An evolving communications approach for every stage of growth
When you work with clients ranging from the most established brands to early-stage startups – and each stage of growth in between – you get a unique perspective on the many different communications challenges businesses can face as they evolve over time. Last week, I spent time with a mix of clients at various stages in the business lifecycle, and I’d like to use today’s blog to provide a refresher on how to prioritize different communications approaches when companies are in different stages of growth.

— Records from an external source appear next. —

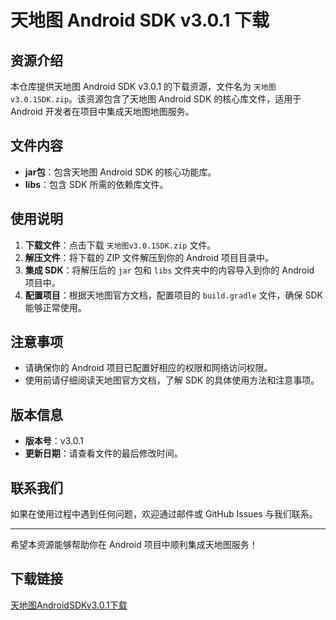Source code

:# 天地图 Android SDK v3.0.1 下载

## 资源介绍

本仓库提供天地图 Android SDK v3.0.1 的下载资源，文件名为 `天地图v3.0.1SDK.zip`。该资源包含了天地图 Android SDK 的核心库文件，适用于 Android 开发者在项目中集成天地图地图服务。

## 文件内容

- **jar包**：包含天地图 Android SDK 的核心功能库。
- **libs**：包含 SDK 所需的依赖库文件。

## 使用说明

1. **下载文件**：点击下载 `天地图v3.0.1SDK.zip` 文件。
2. **解压文件**：将下载的 ZIP 文件解压到你的 Android 项目目录中。
3. **集成 SDK**：将解压后的 `jar` 包和 `libs` 文件夹中的内容导入到你的 Android 项目中。
4. **配置项目**：根据天地图官方文档，配置项目的 `build.gradle` 文件，确保 SDK 能够正常使用。

## 注意事项

- 请确保你的 Android 项目已配置好相应的权限和网络访问权限。
- 使用前请仔细阅读天地图官方文档，了解 SDK 的具体使用方法和注意事项。

## 版本信息

- **版本号**：v3.0.1
- **更新日期**：请查看文件的最后修改时间。

## 联系我们

如果在使用过程中遇到任何问题，欢迎通过邮件或 GitHub Issues 与我们联系。

---

希望本资源能够帮助你在 Android 项目中顺利集成天地图服务！

## 下载链接

[天地图AndroidSDKv3.0.1下载](https://pan.quark.cn/s/621c3ca96b65)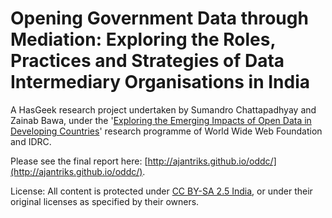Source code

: Opening Government Data through Mediation: Exploring the Roles, Practices and Strategies of Data Intermediary Organisations in India
====================================================================================================================================

A HasGeek research project undertaken by Sumandro Chattapadhyay and Zainab Bawa, under the '[Exploring the Emerging Impacts of Open Data in Developing Countries](http://www.opendataresearch.org/post/43487716497/launch)' research programme of World Wide Web Foundation and IDRC.

Please see the final report here: [http://ajantriks.github.io/oddc/](http://ajantriks.github.io/oddc/).

License: All content is protected under [CC BY-SA 2.5 India](http://creativecommons.org/licenses/by-sa/2.5/in/), or under their original licenses as specified by their owners.
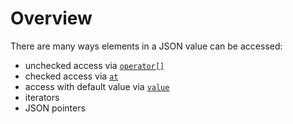 # Overview

There are many ways elements in a JSON value can be accessed:

- unchecked access via [`operator[]`](unchecked_access.md)
- checked access via [`at`](checked_access.md)
- access with default value via [`value`](default_value.md)
- iterators
- JSON pointers
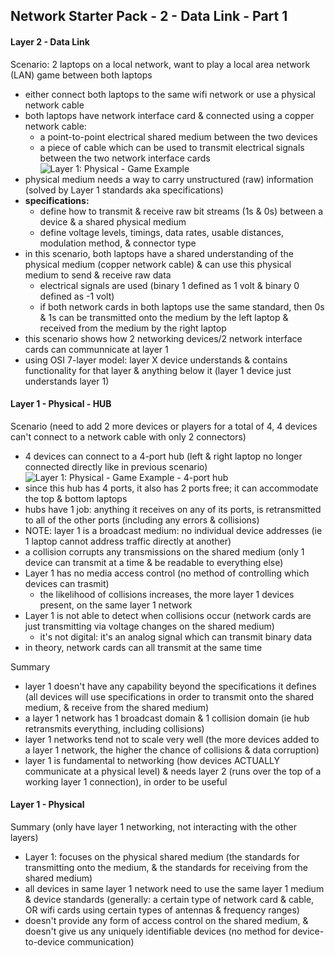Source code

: ## Network Starter Pack - 2 - Data Link - Part 1 ##

#### Layer 2 - Data Link ####
Scenario: 2 laptops on a local network, want to play a local area network (LAN) game between both laptops
* either connect both laptops to the same wifi network or use a physical network cable
* both laptops have network interface card & connected using a copper network cable:
  * a point-to-point electrical shared medium between the two devices
  * a piece of cable which can be used to transmit electrical signals between the two network interface cards
![Layer 1: Physical - Game Example](https://i.postimg.cc/vHDd51yn/image5.png)
* physical medium needs a way to carry unstructured (raw) information (solved by Layer 1 standards aka specifications)
* **specifications:**
  * define how to transmit & receive raw bit streams (1s & 0s) between a device & a shared physical medium
  * define voltage levels, timings, data rates, usable distances, modulation method, & connector type
* in this scenario, both laptops have a shared understanding of the physical medium (copper network cable) & can use this physical medium to send & receive raw data
  * electrical signals are used (binary 1 defined as 1 volt & binary 0 defined as -1 volt)
  * if both network cards in both laptops use the same standard, then 0s & 1s can be transmitted onto the medium by the left laptop & received from the medium by the right laptop
* this scenario shows how 2 networking devices/2 network interface cards can communnicate at layer 1
* using OSI 7-layer model: layer X device understands & contains functionality for that layer & anything below it (layer 1 device just understands layer 1) 
#### Layer 1 - Physical - HUB ####
Scenario (need to add 2 more devices or players for a total of 4, 4 devices can't connect to a network cable with only 2 connectors)
* 4 devices can connect to a 4-port hub (left & right laptop no longer connected directly like in previous scenario)
![Layer 1: Physical - Game Example - 4-port hub](https://i.postimg.cc/W1t02Kfp/image7.png)
* since this hub has 4 ports, it also has 2 ports free; it can accommodate the top & bottom laptops
* hubs have 1 job: anything it receives on any of its ports, is retransmitted to all of the other ports (including any errors & collisions)
* NOTE: layer 1 is a broadcast medium: no individual device addresses (ie 1 laptop cannot address traffic directly at another)
* a collision corrupts any transmissions on the shared medium (only 1 device can transmit at a time & be readable to everything else)
* Layer 1 has no media access control (no method of controlling which devices can trasmit)
  * the likelihood of collisions increases, the more layer 1 devices present, on the same layer 1 network
* Layer 1 is not able to detect when collisions occur (network cards are just transmitting via voltage changes on the shared medium) 
  * it's not digital: it's an analog signal which can transmit binary data 
* in theory, network cards can all transmit at the same time

Summary
* layer 1 doesn't have any capability beyond the specifications it defines (all devices will use specifications in order to transmit onto the shared medium, & receive from the shared medium)
* a layer 1 network has 1 broadcast domain & 1 collision domain (ie hub retransmits everything, including collisions)
* layer 1 networks tend not to scale very well (the more devices added to a layer 1 network, the higher the chance of collisions & data corruption)
* layer 1 is fundamental to networking (how devices ACTUALLY communicate at a physical level) & needs layer 2 (runs over the top of a working layer 1 connection), in order to be useful  
#### Layer 1 - Physical ####
Summary (only have layer 1 networking, not interacting with the other layers)
* Layer 1: focuses on the physical shared medium (the standards for transmitting onto the medium, & the standards for receiving from the shared medium)
* all devices in same layer 1 network need to use the same layer 1 medium & device standards (generally: a certain type of network card & cable, OR wifi cards using certain types of antennas & frequency ranges)
* doesn't provide any form of access control on the shared medium, & doesn't give us any uniquely identifiable devices (no method for device-to-device communication)
    
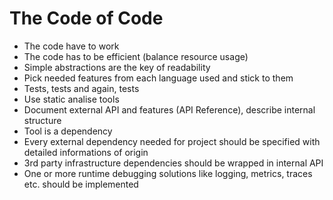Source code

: # The Code of Code
- The code have to work
- The code has to be efficient (balance resource usage)
- Simple abstractions are the key of readability
- Pick needed features from each language used and stick to them
- Tests, tests and again, tests
- Use static analise tools
- Document external API and features (API Reference), describe internal structure
- Tool is a dependency
- Every external dependency needed for project should be specified with detailed informations of origin
- 3rd party infrastructure dependencies should be wrapped in internal API
- One or more runtime debugging solutions like logging, metrics, traces etc. should be implemented
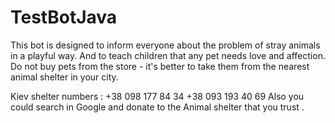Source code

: # TestBotJava
This bot is designed to inform everyone about the problem of stray animals in a playful way. 
And to teach children that any pet needs love and affection. 
Do not buy pets from the store - it's better to take them from the nearest animal shelter in your city.

Kiev shelter numbers :
+38 098 177 84 34
+38 093 193 40 69
Also you could search in Google and donate to the Animal shelter that you trust .
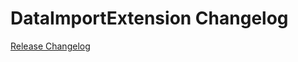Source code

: # DataImportExtension Changelog

[Release Changelog](https://github.com/spryker/data-import-Extension/releases)
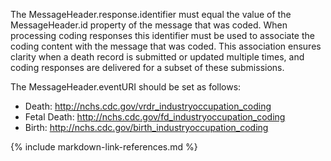 
The MessageHeader.response.identifier must equal the value of the MessageHeader.id property of the message that was coded. When processing coding responses this identifier must be used to associate the coding content with the message that was coded. This association ensures clarity when a death record is submitted or updated multiple times, and coding responses are delivered for a subset of these submissions.

The MessageHeader.eventURI should be set as follows:
* Death: http://nchs.cdc.gov/vrdr_industryoccupation_coding
* Fetal Death: http://nchs.cdc.gov/fd_industryoccupation_coding
* Birth: http://nchs.cdc.gov/birth_industryoccupation_coding

{% include markdown-link-references.md %}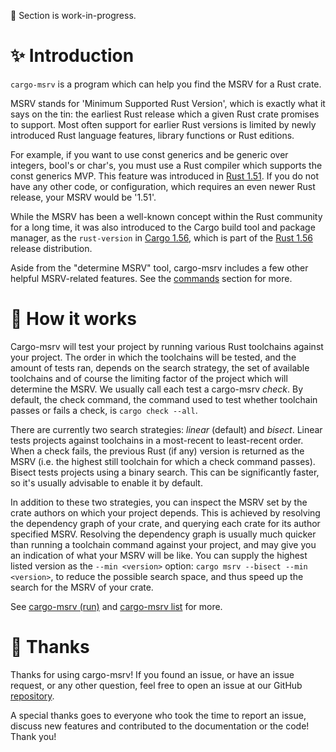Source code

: 🚧 Section is work-in-progress.

# ✨ Introduction

`cargo-msrv` is a program which can help you find the MSRV for a Rust crate.

MSRV stands for 'Minimum Supported Rust Version', which is exactly what it says on the tin: the earliest
Rust release which a given Rust crate promises to support. Most often support for earlier Rust versions is
limited by newly introduced Rust language features, library functions or Rust editions.

For example, if you want to use const generics and be generic over integers, bool's or char's, you must use a Rust
compiler which supports the const generics MVP. This feature was introduced in [Rust 1.51](https://blog.rust-lang.org/2021/03/25/Rust-1.51.0.html#const-generics-mvp).
If you do not have any other code, or configuration, which requires an even newer Rust release, your MSRV would
be '1.51'.

While the MSRV has been a well-known concept within the Rust community for a long time, it was also introduced to the
Cargo build tool and package manager, as the `rust-version` in [Cargo 1.56](https://github.com/rust-lang/cargo/blob/master/CHANGELOG.md#cargo-156-2021-10-21),
which is part of the [Rust 1.56](https://blog.rust-lang.org/2021/10/21/Rust-1.56.0.html#cargo-rust-version) release
distribution.

Aside from the "determine MSRV" tool, cargo-msrv includes a few other helpful MSRV-related features. See
the [commands](./commands/index.md) section for more.

# 🔬 How it works

Cargo-msrv will test your project by running various Rust toolchains against your project. The order in which the
toolchains will be tested, and the amount of tests ran, depends on the search strategy, the set of available toolchains
and of course the limiting factor of the project which will determine the MSRV. We usually call each test a
cargo-msrv _check_. By default, the check command, the command used to test whether toolchain passes or fails a check,
is `cargo check --all`.

There are currently two search strategies: _linear_ (default) and _bisect_. Linear tests projects against toolchains in a
most-recent to least-recent order. When a check fails, the previous Rust (if any) version is returned as the MSRV (i.e. the highest still
toolchain for which a check command passes). Bisect tests projects using a binary search. This can be significantly faster,
so it's usually advisable to enable it by default.

In addition to these two strategies, you can inspect the MSRV set by the crate authors on which your project depends.
This is achieved by resolving the dependency graph of your crate, and querying each crate for its author specified MSRV.
Resolving the dependency graph is usually much quicker than running a toolchain command against your project, and may give
you an indication of what your MSRV will be like. You can supply the highest listed version
as the `--min <version>` option: `cargo msrv --bisect --min <version>`, to reduce the possible search space, and thus speed
up the search for the MSRV of your crate.

See [cargo-msrv (run)](./commands/run.md) and [cargo-msrv list](./commands/list.md) for more.

# 🥰 Thanks

Thanks for using cargo-msrv! If you found an issue, or have an issue request, or any other question, feel free to open
an issue at our GitHub [repository](https://github.com/foresterre/cargo-msrv/issues).

A special thanks goes to everyone who took the time to report an issue, discuss new features and contributed to the
documentation or the code! Thank you!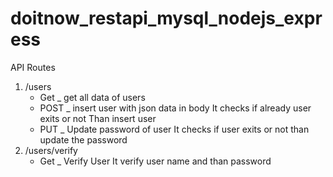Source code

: # doitnow_restapi_mysql_nodejs_express

API Routes

1) /users
    * Get _ get all data of users
    * POST _ insert user with json data in body
        It checks if already user exits or not Than insert user
    * PUT _ Update password of user
        It checks if user exits or not than update the password
2) /users/verify
    * Get _ Verify User 
        It verify user name and than password

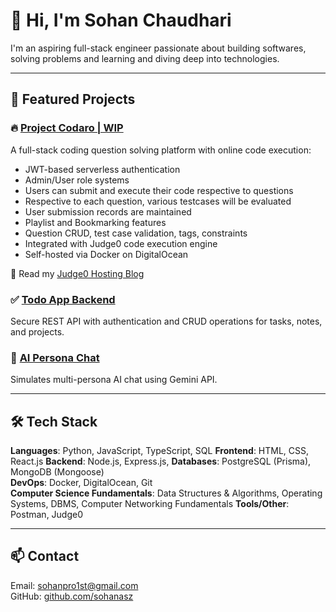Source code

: # 👋 Hi, I'm Sohan Chaudhari

I'm an aspiring full-stack engineer passionate about building softwares, solving problems and learning and diving deep into technologies.

---

## 🚀 Featured Projects

### 🔥 [Project Codaro | WIP](https://github.com/sohanasz/Codaro)
A full-stack coding question solving platform with online code execution:
- JWT-based serverless authentication
- Admin/User role systems
- Users can submit and execute their code respective to questions
- Respective to each question, various testcases will be evaluated
- User submission records are maintained
- Playlist and Bookmarking features 
- Question CRUD, test case validation, tags, constraints
- Integrated with Judge0 code execution engine
- Self-hosted via Docker on DigitalOcean

🔗 Read my [Judge0 Hosting Blog](https://sohanasz.hashnode.dev/how-to-self-host-judge0-complete-guide-with-debugging)

### ✅ [Todo App Backend](https://github.com/sohanasz/Todo-Note-Taking-Application-Backend)
Secure REST API with authentication and CRUD operations for tasks, notes, and projects.

### 🤖 [AI Persona Chat](https://github.com/sohanasz/AI-SIMULATED-PERSONA)
Simulates multi-persona AI chat using Gemini API.

---

## 🛠 Tech Stack
**Languages**: Python, JavaScript, TypeScript, SQL 
**Frontend**: HTML, CSS, React.js
**Backend**: Node.js, Express.js, 
**Databases**: PostgreSQL (Prisma), MongoDB (Mongoose)  
**DevOps**: Docker, DigitalOcean, Git  
**Computer Science Fundamentals**: Data Structures & Algorithms, Operating Systems, DBMS, Computer Networking Fundamentals
**Tools/Other**: Postman, Judge0

---

## 📫 Contact
Email: [sohanpro1st@gmail.com](mailto:sohanpro1st@gmail.com)  
GitHub: [github.com/sohanasz](https://github.com/sohanasz)
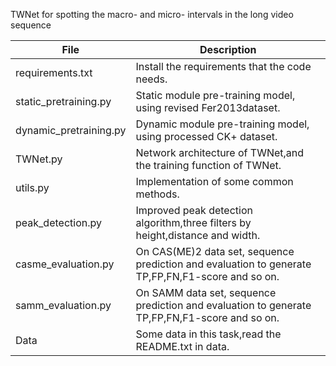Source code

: TWNet for spotting the macro- and micro- intervals in the long video sequence

| File | Description | 
| --- | --- |
| requirements.txt | Install the requirements that the code needs. |
| static_pretraining.py | Static module pre-training model, using revised Fer2013dataset. |
| dynamic_pretraining.py | Dynamic module pre-training model, using processed CK+ dataset. |
| TWNet.py | Network architecture of TWNet,and the training function of TWNet. |
| utils.py | Implementation of some common methods. |
| peak_detection.py | Improved peak detection algorithm,three filters by height,distance and width. |
| casme_evaluation.py | On CAS(ME)2 data set, sequence prediction and evaluation to generate TP,FP,FN,F1-score and so on. |
| samm_evaluation.py | On SAMM data set, sequence prediction and evaluation to generate TP,FP,FN,F1-score and so on. |
| Data | Some data in this task,read the README.txt in data. |
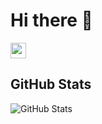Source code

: # Hi there 👋
<p><a href="https://www.linkedin.com/in/louisbarbaglia"><img src="https://img.shields.io/badge/linkedin-%230077B5.svg?&style=for-the-badge&logo=linkedin&logoColor=white" height=25></a></p>

<!--
**lbarbaglia/lbarbaglia** is a ✨ _special_ ✨ repository because its `README.md` (this file) appears on your GitHub profile.

Here are some ideas to get you started:

- 🔭 I’m currently working on ...
- 🌱 I’m currently learning ...
- 👯 I’m looking to collaborate on ...
- 🤔 I’m looking for help with ...
- 💬 Ask me about ...
- 📫 How to reach me: ...
- 😄 Pronouns: ...
- ⚡ Fun fact: ...
-->

<h2>GitHub Stats</h2>
<p><img src="https://github-readme-stats.vercel.app/api?username=lbarbaglia&amp;show_icons=true" alt="GitHub Stats"></p>
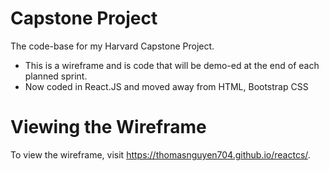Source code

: # Capstone Project
The code-base for my Harvard Capstone Project.
* This is a wireframe and is code that will be demo-ed at the end of each planned sprint.
* Now coded in React.JS and moved away from HTML, Bootstrap CSS

# Viewing the Wireframe
To view the wireframe, visit <a href="https://thomasnguyen704.github.io/reactcs/">https://thomasnguyen704.github.io/reactcs/</a>.
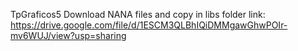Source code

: TpGraficos5
Download NANA files and copy in libs folder
link: https://drive.google.com/file/d/1ESCM3QLBhIQiDMMgawGhwPOIr-mv6WUJ/view?usp=sharing
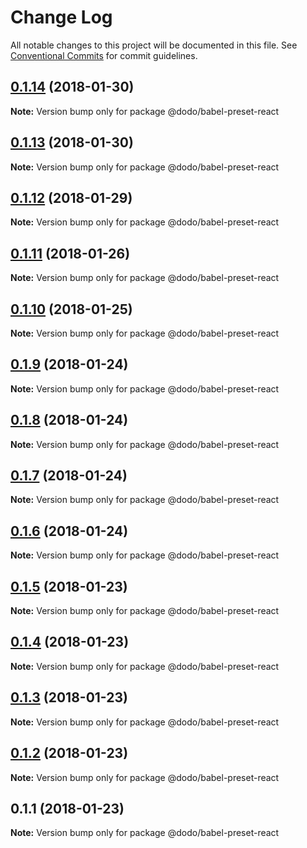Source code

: # Change Log

All notable changes to this project will be documented in this file.
See [Conventional Commits](https://conventionalcommits.org) for commit guidelines.

<a name="0.1.14"></a>
## [0.1.14](https://bitbucket.isobaraustralia.com/scm/~adrian.bonnici/dodo-packages-monorepo/compare/@dodo/babel-preset-react@0.1.13...@dodo/babel-preset-react@0.1.14) (2018-01-30)




**Note:** Version bump only for package @dodo/babel-preset-react

<a name="0.1.13"></a>
## [0.1.13](https://bitbucket.isobaraustralia.com/scm/~adrian.bonnici/dodo-packages-monorepo/compare/@dodo/babel-preset-react@0.1.12...@dodo/babel-preset-react@0.1.13) (2018-01-30)




**Note:** Version bump only for package @dodo/babel-preset-react

<a name="0.1.12"></a>
## [0.1.12](https://bitbucket.isobaraustralia.com/scm/~adrian.bonnici/dodo-packages-monorepo/compare/@dodo/babel-preset-react@0.1.11...@dodo/babel-preset-react@0.1.12) (2018-01-29)




**Note:** Version bump only for package @dodo/babel-preset-react

<a name="0.1.11"></a>
## [0.1.11](https://bitbucket.isobaraustralia.com/scm/~adrian.bonnici/dodo-packages-monorepo/compare/@dodo/babel-preset-react@0.1.10...@dodo/babel-preset-react@0.1.11) (2018-01-26)




**Note:** Version bump only for package @dodo/babel-preset-react

<a name="0.1.10"></a>
## [0.1.10](/compare/@dodo/babel-preset-react@0.1.9...@dodo/babel-preset-react@0.1.10) (2018-01-25)




**Note:** Version bump only for package @dodo/babel-preset-react

<a name="0.1.9"></a>
## [0.1.9](/compare/@dodo/babel-preset-react@0.1.8...@dodo/babel-preset-react@0.1.9) (2018-01-24)




**Note:** Version bump only for package @dodo/babel-preset-react

<a name="0.1.8"></a>
## [0.1.8](/compare/@dodo/babel-preset-react@0.1.7...@dodo/babel-preset-react@0.1.8) (2018-01-24)




**Note:** Version bump only for package @dodo/babel-preset-react

<a name="0.1.7"></a>
## [0.1.7](/compare/@dodo/babel-preset-react@0.1.6...@dodo/babel-preset-react@0.1.7) (2018-01-24)




**Note:** Version bump only for package @dodo/babel-preset-react

<a name="0.1.6"></a>
## [0.1.6](/compare/@dodo/babel-preset-react@0.1.5...@dodo/babel-preset-react@0.1.6) (2018-01-24)




**Note:** Version bump only for package @dodo/babel-preset-react

<a name="0.1.5"></a>
## [0.1.5](/compare/@dodo/babel-preset-react@0.1.4...@dodo/babel-preset-react@0.1.5) (2018-01-23)




**Note:** Version bump only for package @dodo/babel-preset-react

<a name="0.1.4"></a>
## [0.1.4](/compare/@dodo/babel-preset-react@0.1.3...@dodo/babel-preset-react@0.1.4) (2018-01-23)




**Note:** Version bump only for package @dodo/babel-preset-react

<a name="0.1.3"></a>
## [0.1.3](/compare/@dodo/babel-preset-react@0.1.2...@dodo/babel-preset-react@0.1.3) (2018-01-23)




**Note:** Version bump only for package @dodo/babel-preset-react

<a name="0.1.2"></a>
## [0.1.2](/compare/@dodo/babel-preset-react@0.1.1...@dodo/babel-preset-react@0.1.2) (2018-01-23)




**Note:** Version bump only for package @dodo/babel-preset-react

<a name="0.1.1"></a>
## 0.1.1 (2018-01-23)




**Note:** Version bump only for package @dodo/babel-preset-react
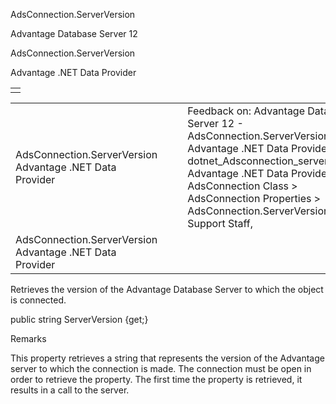 AdsConnection.ServerVersion




Advantage Database Server 12  

AdsConnection.ServerVersion

Advantage .NET Data Provider

|  |
| --- |
|  |

|  |  |  |  |  |
| --- | --- | --- | --- | --- |
| AdsConnection.ServerVersion  Advantage .NET Data Provider |  |  | Feedback on: Advantage Database Server 12 - AdsConnection.ServerVersion Advantage .NET Data Provider dotnet\_Adsconnection\_serverversion Advantage .NET Data Provider > AdsConnection Class > AdsConnection Properties > AdsConnection.ServerVersion / Dear Support Staff, |  |
| AdsConnection.ServerVersion  Advantage .NET Data Provider |  |  |  |  |

Retrieves the version of the Advantage Database Server to which the object is connected.

public string ServerVersion {get;}

Remarks

This property retrieves a string that represents the version of the Advantage server to which the connection is made. The connection must be open in order to retrieve the property. The first time the property is retrieved, it results in a call to the server.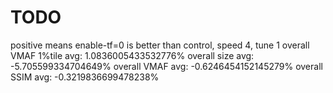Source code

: # TODO

positive means enable-tf=0 is better than control, speed 4, tune 1
overall VMAF 1%tile avg: 1.0836005433532776%
overall size avg: -5.705599334704649%
overall VMAF avg: -0.6246454152145279%
overall SSIM avg: -0.3219836699478238%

In the early startup days, the primary goal is to build awareness and credibility. This can be an uphill battle, given that the brand and the core product are still being defined. However, there is the benefit of being the new kid on the block, and media generally respond well to the narrative of the underdog taking on an established industry. Startups also benefit from the tendency of the press to prioritize new stories, new ideas and new products. At this stage of the business lifecycle, we recommend that companies focus on communicating the innovation they are bringing to table, how that disrupts the market and how it sets them apart. By doing so, they can build a solid reputation as an “up and comer” and “a company to watch.”
The novelty of newness wears off quickly, however, and this is where many startups first trip up. As companies evolve, media and influencers are looking for a clearer articulation of value, a roadmap of innovation and a longer-term vision. At this point, observers are much more likely to ask, “Do the facts match the hype that the company generated in its early days?”
Not only does a company in the post-startup phase need to have a solid product/platform/service portfolio, they need to be able to demonstrate they are scaling at the appropriate rate – whether that’s measured in funding and burn rates, staffing increases, customer retention and acquisition, or some other criteria that analysts and observers have identified as crucial indicators of potential success in the industry. Tons of startups have landed softly in initial media coverage, only to fall short when it became apparent their business model was no longer sustainable.
Funding rounds. Just “getting your name out there” is no longer sufficient. The goal at this point is to generate coverage that tells a visionary story of growth – with an emphasis on key metrics – that will resonate with potential investors and customers and with experts and analysts. In communications terms, companies that get this transition right, move from an interesting startup in the minds of media to a key market player.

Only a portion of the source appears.